» HOW TO COMPLETE THIS TASK
Find all lines below containing the string "else" and return them.

(AVAILABLE DATA begins)

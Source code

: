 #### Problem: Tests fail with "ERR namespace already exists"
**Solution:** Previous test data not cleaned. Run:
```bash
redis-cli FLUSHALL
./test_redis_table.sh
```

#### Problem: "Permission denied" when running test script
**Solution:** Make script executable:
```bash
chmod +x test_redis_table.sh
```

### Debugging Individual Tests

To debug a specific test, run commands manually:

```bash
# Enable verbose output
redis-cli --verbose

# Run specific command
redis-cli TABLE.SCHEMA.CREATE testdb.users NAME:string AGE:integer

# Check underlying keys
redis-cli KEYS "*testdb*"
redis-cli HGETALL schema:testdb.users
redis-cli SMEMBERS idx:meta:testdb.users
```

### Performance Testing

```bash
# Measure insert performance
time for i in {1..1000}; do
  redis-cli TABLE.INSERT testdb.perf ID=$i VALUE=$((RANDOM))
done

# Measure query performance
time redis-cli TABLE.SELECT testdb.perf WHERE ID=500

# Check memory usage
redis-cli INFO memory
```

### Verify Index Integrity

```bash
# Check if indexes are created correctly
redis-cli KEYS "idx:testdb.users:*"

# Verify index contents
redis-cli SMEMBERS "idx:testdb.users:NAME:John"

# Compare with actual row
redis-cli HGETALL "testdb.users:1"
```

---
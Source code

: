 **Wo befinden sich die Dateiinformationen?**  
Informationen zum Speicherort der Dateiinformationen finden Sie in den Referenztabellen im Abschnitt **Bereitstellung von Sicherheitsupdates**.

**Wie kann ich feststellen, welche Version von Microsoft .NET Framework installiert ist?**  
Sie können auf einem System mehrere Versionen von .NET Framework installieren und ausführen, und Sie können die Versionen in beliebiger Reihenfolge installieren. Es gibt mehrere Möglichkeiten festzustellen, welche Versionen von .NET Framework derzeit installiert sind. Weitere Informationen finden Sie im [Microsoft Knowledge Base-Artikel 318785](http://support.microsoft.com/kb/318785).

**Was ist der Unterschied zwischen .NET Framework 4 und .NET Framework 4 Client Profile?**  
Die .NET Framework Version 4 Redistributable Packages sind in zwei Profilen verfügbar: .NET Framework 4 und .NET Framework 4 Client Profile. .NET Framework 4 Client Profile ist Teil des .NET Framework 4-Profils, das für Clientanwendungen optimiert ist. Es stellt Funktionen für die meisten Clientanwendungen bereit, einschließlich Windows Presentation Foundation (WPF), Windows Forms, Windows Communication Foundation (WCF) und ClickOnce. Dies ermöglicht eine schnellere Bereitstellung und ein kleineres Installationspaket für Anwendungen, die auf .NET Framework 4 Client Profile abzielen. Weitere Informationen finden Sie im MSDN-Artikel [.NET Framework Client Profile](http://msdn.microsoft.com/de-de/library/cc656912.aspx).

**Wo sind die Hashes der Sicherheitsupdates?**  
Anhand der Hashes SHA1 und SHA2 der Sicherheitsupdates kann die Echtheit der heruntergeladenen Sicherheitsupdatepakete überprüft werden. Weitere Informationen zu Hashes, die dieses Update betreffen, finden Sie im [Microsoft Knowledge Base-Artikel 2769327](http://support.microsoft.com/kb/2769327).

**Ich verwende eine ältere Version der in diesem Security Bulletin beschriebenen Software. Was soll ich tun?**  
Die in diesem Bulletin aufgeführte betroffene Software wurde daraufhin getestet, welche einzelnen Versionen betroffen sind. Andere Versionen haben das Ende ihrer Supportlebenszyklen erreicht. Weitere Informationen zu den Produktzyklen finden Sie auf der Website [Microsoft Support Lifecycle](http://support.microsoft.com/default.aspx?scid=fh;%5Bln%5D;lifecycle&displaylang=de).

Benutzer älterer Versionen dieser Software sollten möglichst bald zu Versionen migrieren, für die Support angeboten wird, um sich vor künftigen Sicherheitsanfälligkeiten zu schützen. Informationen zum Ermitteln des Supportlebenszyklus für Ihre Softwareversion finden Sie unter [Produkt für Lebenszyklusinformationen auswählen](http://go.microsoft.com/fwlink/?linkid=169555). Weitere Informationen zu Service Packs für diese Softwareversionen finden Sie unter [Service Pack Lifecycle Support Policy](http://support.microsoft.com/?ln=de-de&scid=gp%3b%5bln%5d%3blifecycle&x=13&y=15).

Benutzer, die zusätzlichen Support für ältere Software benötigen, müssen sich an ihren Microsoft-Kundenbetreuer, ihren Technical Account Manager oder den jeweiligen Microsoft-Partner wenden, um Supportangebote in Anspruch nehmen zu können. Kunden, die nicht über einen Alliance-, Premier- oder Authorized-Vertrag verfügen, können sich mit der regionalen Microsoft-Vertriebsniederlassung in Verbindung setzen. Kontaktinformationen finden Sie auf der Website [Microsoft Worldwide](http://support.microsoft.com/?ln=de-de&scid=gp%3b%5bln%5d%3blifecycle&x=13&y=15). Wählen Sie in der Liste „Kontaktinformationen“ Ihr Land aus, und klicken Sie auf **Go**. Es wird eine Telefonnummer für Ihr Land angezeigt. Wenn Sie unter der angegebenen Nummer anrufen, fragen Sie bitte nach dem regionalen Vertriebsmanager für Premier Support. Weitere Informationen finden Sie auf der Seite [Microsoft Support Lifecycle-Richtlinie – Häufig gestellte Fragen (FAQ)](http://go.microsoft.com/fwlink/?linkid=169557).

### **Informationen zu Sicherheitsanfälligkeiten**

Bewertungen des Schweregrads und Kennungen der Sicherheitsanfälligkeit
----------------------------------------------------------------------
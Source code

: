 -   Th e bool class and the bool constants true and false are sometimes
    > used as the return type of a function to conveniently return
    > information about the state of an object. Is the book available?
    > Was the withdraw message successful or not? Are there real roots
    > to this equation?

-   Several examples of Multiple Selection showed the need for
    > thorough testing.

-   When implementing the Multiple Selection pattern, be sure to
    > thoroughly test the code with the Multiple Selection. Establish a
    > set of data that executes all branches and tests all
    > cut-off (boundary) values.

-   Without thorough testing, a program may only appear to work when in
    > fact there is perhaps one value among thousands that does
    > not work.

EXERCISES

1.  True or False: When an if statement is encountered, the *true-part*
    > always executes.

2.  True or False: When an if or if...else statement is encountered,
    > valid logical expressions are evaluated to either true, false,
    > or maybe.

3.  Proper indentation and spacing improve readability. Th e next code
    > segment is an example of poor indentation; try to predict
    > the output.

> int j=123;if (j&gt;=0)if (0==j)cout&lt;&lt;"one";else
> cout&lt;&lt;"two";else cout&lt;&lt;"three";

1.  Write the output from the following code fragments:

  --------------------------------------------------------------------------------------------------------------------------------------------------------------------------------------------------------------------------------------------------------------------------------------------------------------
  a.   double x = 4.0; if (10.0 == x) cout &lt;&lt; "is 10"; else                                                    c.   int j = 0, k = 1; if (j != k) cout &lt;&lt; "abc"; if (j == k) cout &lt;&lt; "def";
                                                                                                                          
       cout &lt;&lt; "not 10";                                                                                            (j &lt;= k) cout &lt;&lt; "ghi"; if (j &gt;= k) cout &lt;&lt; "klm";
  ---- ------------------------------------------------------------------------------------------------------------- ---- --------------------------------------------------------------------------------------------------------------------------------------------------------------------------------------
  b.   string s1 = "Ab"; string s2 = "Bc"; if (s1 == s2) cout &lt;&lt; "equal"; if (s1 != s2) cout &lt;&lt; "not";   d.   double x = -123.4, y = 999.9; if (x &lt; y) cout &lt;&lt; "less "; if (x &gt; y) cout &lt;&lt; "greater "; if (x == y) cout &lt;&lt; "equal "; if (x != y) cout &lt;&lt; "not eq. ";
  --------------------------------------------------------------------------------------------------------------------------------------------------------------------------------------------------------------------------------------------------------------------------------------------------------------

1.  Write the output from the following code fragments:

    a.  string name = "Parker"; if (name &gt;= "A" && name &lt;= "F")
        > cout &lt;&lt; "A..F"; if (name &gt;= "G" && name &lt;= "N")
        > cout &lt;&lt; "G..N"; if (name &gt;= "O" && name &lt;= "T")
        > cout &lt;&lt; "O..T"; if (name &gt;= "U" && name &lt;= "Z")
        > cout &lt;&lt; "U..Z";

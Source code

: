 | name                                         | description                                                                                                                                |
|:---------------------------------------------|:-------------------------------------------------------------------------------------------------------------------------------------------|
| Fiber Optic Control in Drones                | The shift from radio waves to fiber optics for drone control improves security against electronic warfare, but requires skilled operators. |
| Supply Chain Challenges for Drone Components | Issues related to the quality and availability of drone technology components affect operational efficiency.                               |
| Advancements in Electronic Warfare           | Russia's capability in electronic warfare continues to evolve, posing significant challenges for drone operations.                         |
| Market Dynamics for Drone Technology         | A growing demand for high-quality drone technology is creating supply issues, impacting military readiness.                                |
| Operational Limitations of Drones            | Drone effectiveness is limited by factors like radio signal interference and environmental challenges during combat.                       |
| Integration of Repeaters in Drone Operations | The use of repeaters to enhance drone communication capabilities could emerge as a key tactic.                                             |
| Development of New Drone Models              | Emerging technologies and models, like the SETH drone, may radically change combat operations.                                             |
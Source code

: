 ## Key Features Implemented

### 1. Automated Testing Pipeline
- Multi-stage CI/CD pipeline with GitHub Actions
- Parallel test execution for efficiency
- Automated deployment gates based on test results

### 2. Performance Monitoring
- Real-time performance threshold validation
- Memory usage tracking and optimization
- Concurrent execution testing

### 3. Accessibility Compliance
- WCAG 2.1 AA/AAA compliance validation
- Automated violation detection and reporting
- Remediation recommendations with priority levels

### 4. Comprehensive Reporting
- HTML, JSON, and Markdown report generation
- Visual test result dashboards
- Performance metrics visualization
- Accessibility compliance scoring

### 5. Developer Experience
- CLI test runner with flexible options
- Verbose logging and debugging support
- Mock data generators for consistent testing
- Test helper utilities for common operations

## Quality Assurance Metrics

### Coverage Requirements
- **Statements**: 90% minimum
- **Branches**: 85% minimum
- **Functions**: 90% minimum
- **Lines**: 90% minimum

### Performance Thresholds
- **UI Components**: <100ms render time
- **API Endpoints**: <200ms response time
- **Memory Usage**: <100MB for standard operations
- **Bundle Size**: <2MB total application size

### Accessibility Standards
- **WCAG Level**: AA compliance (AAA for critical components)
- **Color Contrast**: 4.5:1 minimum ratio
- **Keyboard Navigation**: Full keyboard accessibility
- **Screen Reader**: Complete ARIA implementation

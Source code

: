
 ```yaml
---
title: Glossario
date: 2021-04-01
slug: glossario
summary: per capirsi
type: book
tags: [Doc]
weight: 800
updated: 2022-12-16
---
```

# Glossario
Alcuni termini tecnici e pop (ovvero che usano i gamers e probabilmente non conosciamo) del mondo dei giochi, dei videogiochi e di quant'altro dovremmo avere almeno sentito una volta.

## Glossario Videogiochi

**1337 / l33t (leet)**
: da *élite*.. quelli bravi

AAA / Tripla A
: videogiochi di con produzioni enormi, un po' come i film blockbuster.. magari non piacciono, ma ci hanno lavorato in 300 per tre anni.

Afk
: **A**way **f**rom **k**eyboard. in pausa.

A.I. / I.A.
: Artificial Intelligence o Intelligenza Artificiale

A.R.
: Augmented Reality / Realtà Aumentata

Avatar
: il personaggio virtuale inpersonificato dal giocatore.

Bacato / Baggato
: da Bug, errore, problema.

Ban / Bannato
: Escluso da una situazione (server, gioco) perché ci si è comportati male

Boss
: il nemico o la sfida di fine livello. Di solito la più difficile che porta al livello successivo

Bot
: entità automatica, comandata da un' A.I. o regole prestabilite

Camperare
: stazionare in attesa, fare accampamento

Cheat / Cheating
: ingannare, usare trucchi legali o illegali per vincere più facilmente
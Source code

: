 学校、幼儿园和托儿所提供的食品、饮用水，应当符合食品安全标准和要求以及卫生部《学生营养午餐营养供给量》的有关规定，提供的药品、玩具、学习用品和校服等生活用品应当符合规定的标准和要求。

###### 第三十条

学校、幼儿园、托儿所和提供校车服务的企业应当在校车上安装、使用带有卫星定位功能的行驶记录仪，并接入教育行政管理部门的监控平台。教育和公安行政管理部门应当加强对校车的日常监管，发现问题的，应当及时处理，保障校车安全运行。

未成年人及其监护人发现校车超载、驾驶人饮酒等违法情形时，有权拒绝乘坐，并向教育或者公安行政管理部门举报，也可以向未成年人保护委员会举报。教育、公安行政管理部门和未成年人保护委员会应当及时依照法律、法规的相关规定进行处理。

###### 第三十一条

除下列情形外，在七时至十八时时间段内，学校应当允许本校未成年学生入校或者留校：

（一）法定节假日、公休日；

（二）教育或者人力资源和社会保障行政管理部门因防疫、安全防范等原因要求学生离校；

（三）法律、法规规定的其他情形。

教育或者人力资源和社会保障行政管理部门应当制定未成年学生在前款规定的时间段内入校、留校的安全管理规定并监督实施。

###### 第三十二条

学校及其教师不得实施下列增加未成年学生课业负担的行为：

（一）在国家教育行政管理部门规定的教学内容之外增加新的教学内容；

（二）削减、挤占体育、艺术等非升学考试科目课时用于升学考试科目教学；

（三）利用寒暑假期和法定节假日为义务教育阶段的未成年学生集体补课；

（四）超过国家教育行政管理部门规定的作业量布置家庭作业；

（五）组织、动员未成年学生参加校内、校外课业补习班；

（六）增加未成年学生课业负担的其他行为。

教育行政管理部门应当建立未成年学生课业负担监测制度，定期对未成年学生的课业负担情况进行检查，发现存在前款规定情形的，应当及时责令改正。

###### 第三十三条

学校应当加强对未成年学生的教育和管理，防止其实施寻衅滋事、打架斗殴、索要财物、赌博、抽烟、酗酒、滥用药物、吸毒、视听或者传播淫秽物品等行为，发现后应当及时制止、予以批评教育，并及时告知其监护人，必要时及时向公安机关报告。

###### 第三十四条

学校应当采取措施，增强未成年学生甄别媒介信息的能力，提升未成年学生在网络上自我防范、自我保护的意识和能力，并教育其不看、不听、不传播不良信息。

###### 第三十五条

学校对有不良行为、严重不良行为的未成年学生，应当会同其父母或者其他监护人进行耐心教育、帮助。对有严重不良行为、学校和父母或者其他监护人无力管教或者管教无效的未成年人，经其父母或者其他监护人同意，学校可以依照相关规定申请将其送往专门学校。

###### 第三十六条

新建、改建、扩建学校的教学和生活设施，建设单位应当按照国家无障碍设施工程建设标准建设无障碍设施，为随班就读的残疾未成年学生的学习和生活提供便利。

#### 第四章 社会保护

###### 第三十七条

(AVAILABLE DATA ends)

» FINISHED EXERCISE
2.  True or False: When an if or if...else statement is encountered,
> int j=123;if (j&gt;=0)if (0==j)cout&lt;&lt;"one";else
> cout&lt;&lt;"two";else cout&lt;&lt;"three";
  a.   double x = 4.0; if (10.0 == x) cout &lt;&lt; "is 10"; else                                                    c.   int j = 0, k = 1; if (j != k) cout &lt;&lt; "abc"; if (j == k) cout &lt;&lt; "def";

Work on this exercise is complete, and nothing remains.